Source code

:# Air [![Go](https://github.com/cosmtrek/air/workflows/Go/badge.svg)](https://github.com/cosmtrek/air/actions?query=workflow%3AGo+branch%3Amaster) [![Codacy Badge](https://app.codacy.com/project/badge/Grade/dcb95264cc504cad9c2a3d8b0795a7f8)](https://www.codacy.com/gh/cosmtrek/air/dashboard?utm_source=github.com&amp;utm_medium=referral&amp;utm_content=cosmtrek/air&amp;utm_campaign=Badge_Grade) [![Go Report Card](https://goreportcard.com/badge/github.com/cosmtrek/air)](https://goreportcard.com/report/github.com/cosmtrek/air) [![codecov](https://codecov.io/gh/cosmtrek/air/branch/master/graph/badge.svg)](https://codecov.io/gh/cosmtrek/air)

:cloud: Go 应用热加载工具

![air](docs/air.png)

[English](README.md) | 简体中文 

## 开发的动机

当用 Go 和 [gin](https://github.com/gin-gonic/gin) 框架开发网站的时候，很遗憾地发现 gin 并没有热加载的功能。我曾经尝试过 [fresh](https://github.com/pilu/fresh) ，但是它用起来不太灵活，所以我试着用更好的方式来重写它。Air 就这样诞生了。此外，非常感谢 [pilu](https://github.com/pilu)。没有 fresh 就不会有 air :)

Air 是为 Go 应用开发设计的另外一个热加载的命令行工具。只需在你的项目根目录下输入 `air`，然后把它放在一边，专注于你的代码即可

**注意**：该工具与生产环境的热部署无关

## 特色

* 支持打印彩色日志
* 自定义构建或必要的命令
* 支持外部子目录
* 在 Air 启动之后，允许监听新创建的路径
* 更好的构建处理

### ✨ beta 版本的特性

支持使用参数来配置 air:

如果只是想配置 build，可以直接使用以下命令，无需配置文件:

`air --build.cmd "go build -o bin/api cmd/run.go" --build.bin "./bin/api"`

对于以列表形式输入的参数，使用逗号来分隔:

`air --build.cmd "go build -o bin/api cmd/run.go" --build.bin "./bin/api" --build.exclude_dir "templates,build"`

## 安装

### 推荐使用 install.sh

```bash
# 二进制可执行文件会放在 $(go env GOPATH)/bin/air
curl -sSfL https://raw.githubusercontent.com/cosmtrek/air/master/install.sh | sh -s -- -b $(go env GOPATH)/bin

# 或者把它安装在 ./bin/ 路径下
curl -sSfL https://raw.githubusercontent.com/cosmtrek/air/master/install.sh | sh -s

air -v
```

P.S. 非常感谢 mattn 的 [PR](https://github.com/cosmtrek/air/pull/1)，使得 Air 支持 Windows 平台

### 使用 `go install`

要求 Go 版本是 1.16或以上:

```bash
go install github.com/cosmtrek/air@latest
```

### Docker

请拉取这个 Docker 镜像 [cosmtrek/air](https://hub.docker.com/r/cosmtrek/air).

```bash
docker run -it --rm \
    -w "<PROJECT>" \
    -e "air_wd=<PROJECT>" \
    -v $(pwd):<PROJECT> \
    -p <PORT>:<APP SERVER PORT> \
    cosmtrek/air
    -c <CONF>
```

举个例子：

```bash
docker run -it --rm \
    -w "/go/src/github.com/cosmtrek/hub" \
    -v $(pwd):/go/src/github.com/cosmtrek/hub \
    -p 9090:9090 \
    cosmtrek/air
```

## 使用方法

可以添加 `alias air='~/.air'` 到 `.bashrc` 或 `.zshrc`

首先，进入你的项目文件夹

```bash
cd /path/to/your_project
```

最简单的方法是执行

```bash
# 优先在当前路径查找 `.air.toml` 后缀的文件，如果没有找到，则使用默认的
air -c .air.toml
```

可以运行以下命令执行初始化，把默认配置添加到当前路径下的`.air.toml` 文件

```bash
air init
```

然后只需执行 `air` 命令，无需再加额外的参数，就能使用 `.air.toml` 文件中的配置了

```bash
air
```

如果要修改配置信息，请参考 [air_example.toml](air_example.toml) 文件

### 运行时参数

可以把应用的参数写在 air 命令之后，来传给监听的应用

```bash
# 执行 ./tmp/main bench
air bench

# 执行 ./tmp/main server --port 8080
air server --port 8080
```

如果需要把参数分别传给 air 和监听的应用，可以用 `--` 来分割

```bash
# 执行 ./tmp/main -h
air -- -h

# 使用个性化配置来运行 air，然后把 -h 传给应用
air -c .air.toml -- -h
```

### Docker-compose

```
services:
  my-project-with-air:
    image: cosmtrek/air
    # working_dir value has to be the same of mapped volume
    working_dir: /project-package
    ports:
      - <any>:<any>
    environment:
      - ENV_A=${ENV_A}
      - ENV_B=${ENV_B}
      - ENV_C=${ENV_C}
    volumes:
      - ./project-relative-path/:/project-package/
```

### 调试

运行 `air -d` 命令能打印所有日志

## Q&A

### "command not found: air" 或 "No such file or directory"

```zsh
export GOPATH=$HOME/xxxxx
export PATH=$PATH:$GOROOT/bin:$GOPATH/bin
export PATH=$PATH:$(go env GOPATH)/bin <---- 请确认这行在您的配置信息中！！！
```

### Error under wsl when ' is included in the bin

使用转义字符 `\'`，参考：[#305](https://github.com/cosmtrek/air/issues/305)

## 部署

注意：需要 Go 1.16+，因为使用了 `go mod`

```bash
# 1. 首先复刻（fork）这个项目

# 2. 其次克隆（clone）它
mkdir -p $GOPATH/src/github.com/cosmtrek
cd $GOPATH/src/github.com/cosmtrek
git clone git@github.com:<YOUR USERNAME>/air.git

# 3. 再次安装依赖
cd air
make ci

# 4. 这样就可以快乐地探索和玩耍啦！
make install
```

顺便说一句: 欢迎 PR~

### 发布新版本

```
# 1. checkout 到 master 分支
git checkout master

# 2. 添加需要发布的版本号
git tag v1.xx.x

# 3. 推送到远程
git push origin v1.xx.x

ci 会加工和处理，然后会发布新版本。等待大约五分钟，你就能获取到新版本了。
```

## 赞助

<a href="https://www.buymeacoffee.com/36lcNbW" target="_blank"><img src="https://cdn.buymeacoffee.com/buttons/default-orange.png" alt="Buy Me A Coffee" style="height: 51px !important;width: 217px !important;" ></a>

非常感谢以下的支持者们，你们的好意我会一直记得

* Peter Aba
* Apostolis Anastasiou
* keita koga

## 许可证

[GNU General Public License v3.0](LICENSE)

◆ ◆ ◆ ◆ ◆ ◆ ◆

What to work on ::
Extract each line from the listing that holds the word "package".

Task answer ::
    working_dir: /project-package
      - ./project-relative-path/:/project-package/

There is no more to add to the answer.